Upgrade options &Thoughts: higher bit rate vs balanced setup
Jan 19, 2017 at 7:13 AM Post #17 of 21
okey dokey, so its all on the headphones and eq then!

 
Well no, mostly it's on the quality/type of the recording, then the headphones and processing (EQ, crossfeed/HRTF). For headphone playback only, you might want to have a look at some binaural type recordings for example.
 
G
 
Jan 19, 2017 at 7:56 AM Post #18 of 21
As I understand balanced connection you have a ground and two signals, one is the inverse of the other. At the receiver hot and the inverse are compared and all the difference between the two is considered noise and eliminated.
 
In case of a headphone, you normally have 1 ground and two signals, L and R
You can split the ground into 2 wires L and R .
This is the same as how we connect 2 pair of speakers to an amp.
Nothing balanced about this type of connection.
Hence no common noise rejection as far as I could judge.
 
Jan 19, 2017 at 9:48 AM Post #19 of 21
  As I understand balanced connection you have a ground and two signals, one is the inverse of the other.
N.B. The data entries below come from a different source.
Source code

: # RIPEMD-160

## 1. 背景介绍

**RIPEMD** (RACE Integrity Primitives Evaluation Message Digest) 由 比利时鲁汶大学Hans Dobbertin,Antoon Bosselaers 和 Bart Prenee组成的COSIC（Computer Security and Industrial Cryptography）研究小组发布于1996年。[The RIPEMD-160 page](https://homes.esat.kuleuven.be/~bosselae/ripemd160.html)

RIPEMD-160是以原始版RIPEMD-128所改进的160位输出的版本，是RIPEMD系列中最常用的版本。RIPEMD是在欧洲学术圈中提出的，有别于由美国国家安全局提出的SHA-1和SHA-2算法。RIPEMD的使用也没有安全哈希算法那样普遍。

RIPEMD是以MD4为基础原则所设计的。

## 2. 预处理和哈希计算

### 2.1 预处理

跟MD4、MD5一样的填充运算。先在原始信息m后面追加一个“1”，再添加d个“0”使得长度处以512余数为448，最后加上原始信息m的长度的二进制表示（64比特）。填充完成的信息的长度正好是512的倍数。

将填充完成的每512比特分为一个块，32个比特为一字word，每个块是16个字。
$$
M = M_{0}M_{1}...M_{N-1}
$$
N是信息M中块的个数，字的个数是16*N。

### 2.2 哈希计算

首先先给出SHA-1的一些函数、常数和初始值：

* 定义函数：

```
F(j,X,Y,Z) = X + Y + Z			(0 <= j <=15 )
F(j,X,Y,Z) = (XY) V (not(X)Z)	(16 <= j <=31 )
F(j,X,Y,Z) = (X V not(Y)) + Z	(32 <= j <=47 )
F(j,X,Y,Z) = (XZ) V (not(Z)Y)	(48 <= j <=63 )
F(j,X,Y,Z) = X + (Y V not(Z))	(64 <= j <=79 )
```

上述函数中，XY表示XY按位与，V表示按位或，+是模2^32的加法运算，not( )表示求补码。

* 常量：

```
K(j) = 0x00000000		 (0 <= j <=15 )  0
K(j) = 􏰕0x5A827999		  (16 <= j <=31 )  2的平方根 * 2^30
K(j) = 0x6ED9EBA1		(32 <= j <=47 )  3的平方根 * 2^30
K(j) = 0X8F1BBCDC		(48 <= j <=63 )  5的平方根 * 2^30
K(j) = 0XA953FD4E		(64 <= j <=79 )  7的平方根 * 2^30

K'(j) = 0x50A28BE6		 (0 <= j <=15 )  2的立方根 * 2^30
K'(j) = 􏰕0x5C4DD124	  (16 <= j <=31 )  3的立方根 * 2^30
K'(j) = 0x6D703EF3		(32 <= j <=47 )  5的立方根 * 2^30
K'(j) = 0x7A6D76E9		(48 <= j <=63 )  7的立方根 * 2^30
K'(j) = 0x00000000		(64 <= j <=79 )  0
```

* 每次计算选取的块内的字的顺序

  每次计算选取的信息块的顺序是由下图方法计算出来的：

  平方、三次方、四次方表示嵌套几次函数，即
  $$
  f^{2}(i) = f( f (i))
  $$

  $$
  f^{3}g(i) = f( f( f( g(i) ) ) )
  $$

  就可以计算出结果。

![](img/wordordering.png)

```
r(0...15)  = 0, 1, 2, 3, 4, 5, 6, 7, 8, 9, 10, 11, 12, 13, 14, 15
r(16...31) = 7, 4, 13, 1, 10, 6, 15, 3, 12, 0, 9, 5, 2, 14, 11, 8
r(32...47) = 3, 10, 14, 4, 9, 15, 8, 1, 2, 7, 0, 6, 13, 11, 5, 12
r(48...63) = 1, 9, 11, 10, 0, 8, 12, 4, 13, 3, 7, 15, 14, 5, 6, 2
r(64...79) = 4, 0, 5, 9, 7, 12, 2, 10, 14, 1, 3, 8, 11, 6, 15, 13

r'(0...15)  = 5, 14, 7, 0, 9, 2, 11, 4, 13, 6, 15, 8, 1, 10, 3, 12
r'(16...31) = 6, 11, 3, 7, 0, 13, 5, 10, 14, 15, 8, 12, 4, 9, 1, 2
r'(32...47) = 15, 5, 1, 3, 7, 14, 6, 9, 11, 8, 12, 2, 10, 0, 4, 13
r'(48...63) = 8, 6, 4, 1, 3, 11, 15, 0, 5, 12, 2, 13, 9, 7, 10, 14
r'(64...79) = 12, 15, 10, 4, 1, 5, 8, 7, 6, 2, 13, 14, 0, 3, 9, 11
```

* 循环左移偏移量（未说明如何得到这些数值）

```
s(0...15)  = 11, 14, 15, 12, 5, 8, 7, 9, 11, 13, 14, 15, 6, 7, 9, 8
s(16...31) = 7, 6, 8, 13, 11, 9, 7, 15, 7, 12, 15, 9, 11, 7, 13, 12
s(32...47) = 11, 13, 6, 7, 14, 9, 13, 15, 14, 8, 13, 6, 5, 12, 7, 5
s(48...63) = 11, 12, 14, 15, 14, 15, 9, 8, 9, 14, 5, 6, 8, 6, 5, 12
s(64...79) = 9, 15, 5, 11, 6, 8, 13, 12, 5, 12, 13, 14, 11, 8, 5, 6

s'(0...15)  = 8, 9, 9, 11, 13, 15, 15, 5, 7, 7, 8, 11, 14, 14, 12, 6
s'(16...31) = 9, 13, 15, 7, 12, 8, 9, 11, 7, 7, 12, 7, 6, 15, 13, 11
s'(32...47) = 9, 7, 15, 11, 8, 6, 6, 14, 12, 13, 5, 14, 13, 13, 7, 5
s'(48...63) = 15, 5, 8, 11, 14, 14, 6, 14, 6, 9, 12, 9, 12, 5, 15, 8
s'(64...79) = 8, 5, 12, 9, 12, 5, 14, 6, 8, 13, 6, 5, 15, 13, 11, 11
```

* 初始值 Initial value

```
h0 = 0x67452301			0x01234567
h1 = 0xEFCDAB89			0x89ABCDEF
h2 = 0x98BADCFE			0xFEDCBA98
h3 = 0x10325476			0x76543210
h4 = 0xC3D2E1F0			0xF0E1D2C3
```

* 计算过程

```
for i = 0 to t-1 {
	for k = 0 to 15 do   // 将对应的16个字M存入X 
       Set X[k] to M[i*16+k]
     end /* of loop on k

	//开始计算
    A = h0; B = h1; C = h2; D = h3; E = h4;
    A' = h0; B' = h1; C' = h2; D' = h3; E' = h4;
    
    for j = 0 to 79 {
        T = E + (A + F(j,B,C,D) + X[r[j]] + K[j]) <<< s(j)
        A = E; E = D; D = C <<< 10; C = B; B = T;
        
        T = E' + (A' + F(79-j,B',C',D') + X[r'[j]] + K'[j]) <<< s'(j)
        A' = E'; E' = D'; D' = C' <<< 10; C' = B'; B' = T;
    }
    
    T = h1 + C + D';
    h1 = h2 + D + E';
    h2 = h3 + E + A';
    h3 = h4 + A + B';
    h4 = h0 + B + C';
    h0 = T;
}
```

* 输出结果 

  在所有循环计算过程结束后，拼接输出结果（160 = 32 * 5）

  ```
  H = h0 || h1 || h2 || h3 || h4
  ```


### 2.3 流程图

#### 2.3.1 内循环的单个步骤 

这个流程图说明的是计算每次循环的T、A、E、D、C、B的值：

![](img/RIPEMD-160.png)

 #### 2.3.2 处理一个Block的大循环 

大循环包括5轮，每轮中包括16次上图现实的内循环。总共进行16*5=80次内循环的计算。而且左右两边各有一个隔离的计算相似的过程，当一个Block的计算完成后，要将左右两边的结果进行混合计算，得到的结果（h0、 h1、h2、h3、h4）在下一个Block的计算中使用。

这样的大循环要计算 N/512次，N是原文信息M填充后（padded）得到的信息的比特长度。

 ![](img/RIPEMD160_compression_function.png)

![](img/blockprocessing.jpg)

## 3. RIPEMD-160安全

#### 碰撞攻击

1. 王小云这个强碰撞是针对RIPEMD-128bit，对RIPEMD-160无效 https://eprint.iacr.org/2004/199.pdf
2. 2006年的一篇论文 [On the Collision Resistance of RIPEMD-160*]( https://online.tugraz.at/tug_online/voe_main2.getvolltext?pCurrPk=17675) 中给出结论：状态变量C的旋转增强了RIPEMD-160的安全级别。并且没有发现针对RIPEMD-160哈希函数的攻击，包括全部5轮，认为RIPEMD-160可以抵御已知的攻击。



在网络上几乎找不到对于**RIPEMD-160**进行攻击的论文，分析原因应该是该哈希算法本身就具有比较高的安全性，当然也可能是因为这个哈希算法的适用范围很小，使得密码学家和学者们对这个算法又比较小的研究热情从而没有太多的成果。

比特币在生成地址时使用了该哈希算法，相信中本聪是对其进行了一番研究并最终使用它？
At the receiver hot and the inverse are compared and all the difference between the two is considered noise and eliminated.

 
Pretty much but you've made it sound a bit like there's some comparison processing or magic going on! 
wink_face.gif

Effectively, from the transmitter, say a balanced amp, you have a the original signal on the "hot" wire, which is duplicated and inverted (180deg out of phase) on the cold wire. At the receiver, say a speaker, the cold wire signal is inverted (-180deg) back into phase. The signals from the hot and cold wires are then summed resulting in: Our original signal +6db (signal x 2) and any interference picked up across the wires during transmission becoming out of phase when the receiver inverts the cold signal and then phase cancelled when the signals are summed.
 
G
 
Jan 19, 2017 at 10:40 AM Post #20 of 21
  Hiya, its the Pioneer XDP-300R, states 'linear-phase FIR equalizer'?

 
That doesn't really tell much...is it a PEQ or just a regular n-band equalizer?
 
Jan 19, 2017 at 11:10 AM Post #21 of 21
   
To summarise what others have effectively said, you'll get no noticeable improvement from either. It's a bit like asking which of the following will improve your car's performance:  A "turbo" sticker on the back of your car or painting flames down the side. This is not an accurate analogy though, because unlike the audiophile world, neither turbo sticker manufacturers nor car painters claim their products actually improve performance!
 
BTW, also as mentioned previously, all commercial recording studios run balanced setups because they're typically high interference environments which also require cable runs of several (or more) tens of metres, so the noise rejection properties of a balanced setup typically have an impact. Your headphones probably have a cable length of only 3 meters or so and are used in a low or moderate interference environment, therefore no audible benefit.
 
G

3 meters would be a pretty long headphone cable, but even so, headphones are about 30 to 300 ohms, and require a bit of power, making them even more noise-immune.